▸ Activity
Print out every entry, keeping each line identical to the original.

(Entries taken from a collection)
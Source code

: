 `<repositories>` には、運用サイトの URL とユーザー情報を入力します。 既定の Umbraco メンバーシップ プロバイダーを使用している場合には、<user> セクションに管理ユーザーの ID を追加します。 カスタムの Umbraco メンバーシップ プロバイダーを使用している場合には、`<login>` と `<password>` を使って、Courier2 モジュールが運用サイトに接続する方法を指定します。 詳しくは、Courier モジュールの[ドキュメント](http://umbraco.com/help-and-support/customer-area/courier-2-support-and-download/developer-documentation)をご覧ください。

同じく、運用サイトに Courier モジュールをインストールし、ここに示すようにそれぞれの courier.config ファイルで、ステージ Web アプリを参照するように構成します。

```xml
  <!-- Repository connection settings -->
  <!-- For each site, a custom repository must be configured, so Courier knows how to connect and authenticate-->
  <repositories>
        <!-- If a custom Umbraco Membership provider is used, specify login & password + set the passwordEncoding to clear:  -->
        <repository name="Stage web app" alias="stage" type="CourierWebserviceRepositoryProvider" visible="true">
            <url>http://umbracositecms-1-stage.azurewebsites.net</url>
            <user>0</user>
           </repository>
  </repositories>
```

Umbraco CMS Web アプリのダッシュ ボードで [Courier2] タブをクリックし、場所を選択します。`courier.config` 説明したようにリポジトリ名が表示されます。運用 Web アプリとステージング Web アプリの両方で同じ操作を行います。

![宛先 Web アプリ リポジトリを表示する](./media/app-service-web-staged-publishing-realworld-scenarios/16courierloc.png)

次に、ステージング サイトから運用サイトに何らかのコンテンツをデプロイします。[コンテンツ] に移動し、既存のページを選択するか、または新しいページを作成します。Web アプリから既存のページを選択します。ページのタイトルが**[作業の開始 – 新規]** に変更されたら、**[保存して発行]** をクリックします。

▸ Answer
Source code

: `<repositories>` には、運用サイトの URL とユーザー情報を入力します。 既定の Umbraco メンバーシップ プロバイダーを使用している場合には、<user> セクションに管理ユーザーの ID を追加します。 カスタムの Umbraco メンバーシップ プロバイダーを使用している場合には、`<login>` と `<password>` を使って、Courier2 モジュールが運用サイトに接続する方法を指定します。 詳しくは、Courier モジュールの[ドキュメント](http://umbraco.com/help-and-support/customer-area/courier-2-support-and-download/developer-documentation)をご覧ください。

同じく、運用サイトに Courier モジュールをインストールし、ここに示すようにそれぞれの courier.config ファイルで、ステージ Web アプリを参照するように構成します。

```xml
  <!-- Repository connection settings -->
  <!-- For each site, a custom repository must be configured, so Courier knows how to connect and authenticate-->
  <repositories>
        <!-- If a custom Umbraco Membership provider is used, specify login & password + set the passwordEncoding to clear:  -->
        <repository name="Stage web app" alias="stage" type="CourierWebserviceRepositoryProvider" visible="true">
            <url>http://umbracositecms-1-stage.azurewebsites.net</url>
            <user>0</user>
           </repository>
  </repositories>
```

Umbraco CMS Web アプリのダッシュ ボードで [Courier2] タブをクリックし、場所を選択します。`courier.config` 説明したようにリポジトリ名が表示されます。運用 Web アプリとステージング Web アプリの両方で同じ操作を行います。

![宛先 Web アプリ リポジトリを表示する](./media/app-service-web-staged-publishing-realworld-scenarios/16courierloc.png)

次に、ステージング サイトから運用サイトに何らかのコンテンツをデプロイします。[コンテンツ] に移動し、既存のページを選択するか、または新しいページを作成します。Web アプリから既存のページを選択します。ページのタイトルが**[作業の開始 – 新規]** に変更されたら、**[保存して発行]** をクリックします。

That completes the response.